Nah, dengan bergabungnya mereka itu semakin terang benderang bahwa yang dikejar oleh elit itu bukan untuk memperjuangkan ide-ide itu tapi untuk meraih jabatan, kekuasaan di dalam pemerintahan. Ini saya pikir melukai hati rakyat, gitu. Rakyat menjadi kecewa gitu, dijadikan sasaran, objek bahwa mereka itu berbeda, lho, dengan kandidat lain, berbeda lho dengan partai-partai lain tapi pada akhirnya tidak demikian.
Ada yang mengatakan tidak ada perbedaan antara koalisi dan oposisi, komentar Bapak?
Itulah, menurut saya, mereka itu pembenaran saja bahwa tidak ada bedanya, harus dibedakan dong. Bahwa secara umum, oposisi itu tidak ada dikenal istilah di Indonesia tapi kita ya juga harus memperkenalkannya bahwa partai di luar pemerintah sama dengan partai oposisi. Kalau tidak ada partai yang di luar pemerintah, maka mekanisme check and balances juga tidak berjalan. Bahwa alasan nanti jika di dalam pemerintahan juga akan tetap bersikap kritis, saya pikir itu kan berdiri di dua kaki, kalau begitu, menerapkan standar ganda. Yang kita inginkan ada kejelasan. Ada prinsip.
Kalau sudah bergabung dengan pemerintahan, apapun yang terjadi terhadap pemerintahan itu, harus mendukung penuh pemerintahan, tidak mengkritisi, kan menjadi aneh, dia bergabung dengan pemerintahan kok dia berteriak-teriak mengkritik pemerintah. Yang berhak berteriak-teriak terhadap pemerintahan, ya partai yang ada di luar pemerintahan, bukan di dalam pemerintahan. Gitu kan harusnya logikanya. Orang di dalam pemerintahan kok teriak-teriak mengkritisi, gitu lho.
Jadi, memang harus ada dikotomi: koalisi dan oposisi?

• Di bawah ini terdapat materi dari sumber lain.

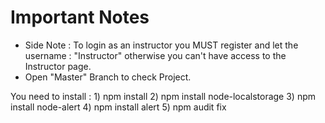 # Important Notes
- Side Note : To login as an instructor you MUST register and let the username : "Instructor" otherwise you can't have access to the Instructor page.
- Open "Master" Branch to check Project.

You need to install : 1) npm install
                      2) npm install node-localstorage
                      3) npm install node-alert
                      4) npm install alert
                      5) npm audit fix
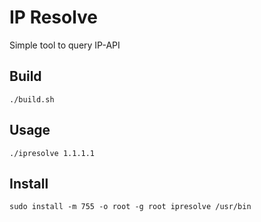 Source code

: # IP Resolve
Simple tool to query IP-API

## Build
`./build.sh`

## Usage
`./ipresolve 1.1.1.1`

## Install
`sudo install -m 755 -o root -g root ipresolve /usr/bin`
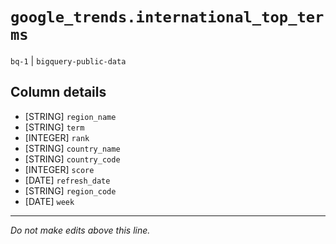 # `google_trends.international_top_terms`
`bq-1` | `bigquery-public-data`

## Column details
* [STRING]    `region_name`
* [STRING]    `term`
* [INTEGER]   `rank`
* [STRING]    `country_name`
* [STRING]    `country_code`
* [INTEGER]   `score`
* [DATE]      `refresh_date`
* [STRING]    `region_code`
* [DATE]      `week`

-------------------------------------------------------------------------------
*Do not make edits above this line.*
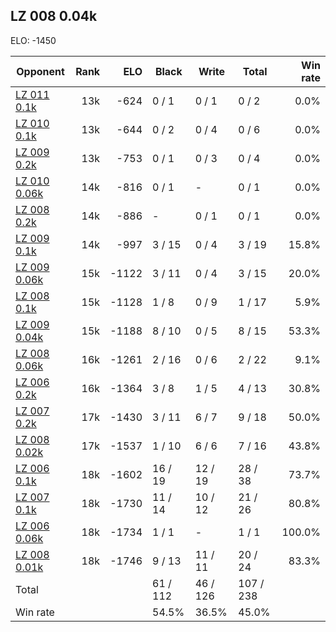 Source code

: ## LZ 008 0.04k ##

ELO: -1450

Opponent | Rank | ELO | Black | Write | Total | Win rate
---------|-----:|----:|-------|-------|-------|-------:
[LZ 011 0.1k](LZ%20011%200.1k.md) | 13k | -624 | 0 / 1 | 0 / 1 | 0 / 2 | 0.0%
[LZ 010 0.1k](LZ%20010%200.1k.md) | 13k | -644 | 0 / 2 | 0 / 4 | 0 / 6 | 0.0%
[LZ 009 0.2k](LZ%20009%200.2k.md) | 13k | -753 | 0 / 1 | 0 / 3 | 0 / 4 | 0.0%
[LZ 010 0.06k](LZ%20010%200.06k.md) | 14k | -816 | 0 / 1 | - | 0 / 1 | 0.0%
[LZ 008 0.2k](LZ%20008%200.2k.md) | 14k | -886 | - | 0 / 1 | 0 / 1 | 0.0%
[LZ 009 0.1k](LZ%20009%200.1k.md) | 14k | -997 | 3 / 15 | 0 / 4 | 3 / 19 | 15.8%
[LZ 009 0.06k](LZ%20009%200.06k.md) | 15k | -1122 | 3 / 11 | 0 / 4 | 3 / 15 | 20.0%
[LZ 008 0.1k](LZ%20008%200.1k.md) | 15k | -1128 | 1 / 8 | 0 / 9 | 1 / 17 | 5.9%
[LZ 009 0.04k](LZ%20009%200.04k.md) | 15k | -1188 | 8 / 10 | 0 / 5 | 8 / 15 | 53.3%
[LZ 008 0.06k](LZ%20008%200.06k.md) | 16k | -1261 | 2 / 16 | 0 / 6 | 2 / 22 | 9.1%
[LZ 006 0.2k](LZ%20006%200.2k.md) | 16k | -1364 | 3 / 8 | 1 / 5 | 4 / 13 | 30.8%
[LZ 007 0.2k](LZ%20007%200.2k.md) | 17k | -1430 | 3 / 11 | 6 / 7 | 9 / 18 | 50.0%
[LZ 008 0.02k](LZ%20008%200.02k.md) | 17k | -1537 | 1 / 10 | 6 / 6 | 7 / 16 | 43.8%
[LZ 006 0.1k](LZ%20006%200.1k.md) | 18k | -1602 | 16 / 19 | 12 / 19 | 28 / 38 | 73.7%
[LZ 007 0.1k](LZ%20007%200.1k.md) | 18k | -1730 | 11 / 14 | 10 / 12 | 21 / 26 | 80.8%
[LZ 006 0.06k](LZ%20006%200.06k.md) | 18k | -1734 | 1 / 1 | - | 1 / 1 | 100.0%
[LZ 008 0.01k](LZ%20008%200.01k.md) | 18k | -1746 | 9 / 13 | 11 / 11 | 20 / 24 | 83.3%
Total | | | 61 / 112 | 46 / 126 | 107 / 238 | 
Win rate| | | 54.5% | 36.5% | 45.0% |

Harus ada yang membedakan, karena mana partai-partai yang berhasil programnya nanti oleh rakyat akan dijadikan pilihan terhadap partai yang memberikan alternatif itu untuk membangun Indonesia ini. Kalau ini kan susah kita membedakan, pilih mana, nanti sama juga kan bergabung. Jadi ini kan bagi-bagi kekuasaan aja, udah, sama aja kalau gitu. kita bagi aja, ibarat kursi itu, berapa-berapa lah. Nggak usah ada pemilihan, kan. Kita memilih partai itu kan karena mereka mempunyai program yang berbeda, kan. Itu logika sederhana aja, tapi kemudian mereka bergabung, berarti sama dong. Kalau sama, bergabung aja menjadi Partai Demokrat semuanya.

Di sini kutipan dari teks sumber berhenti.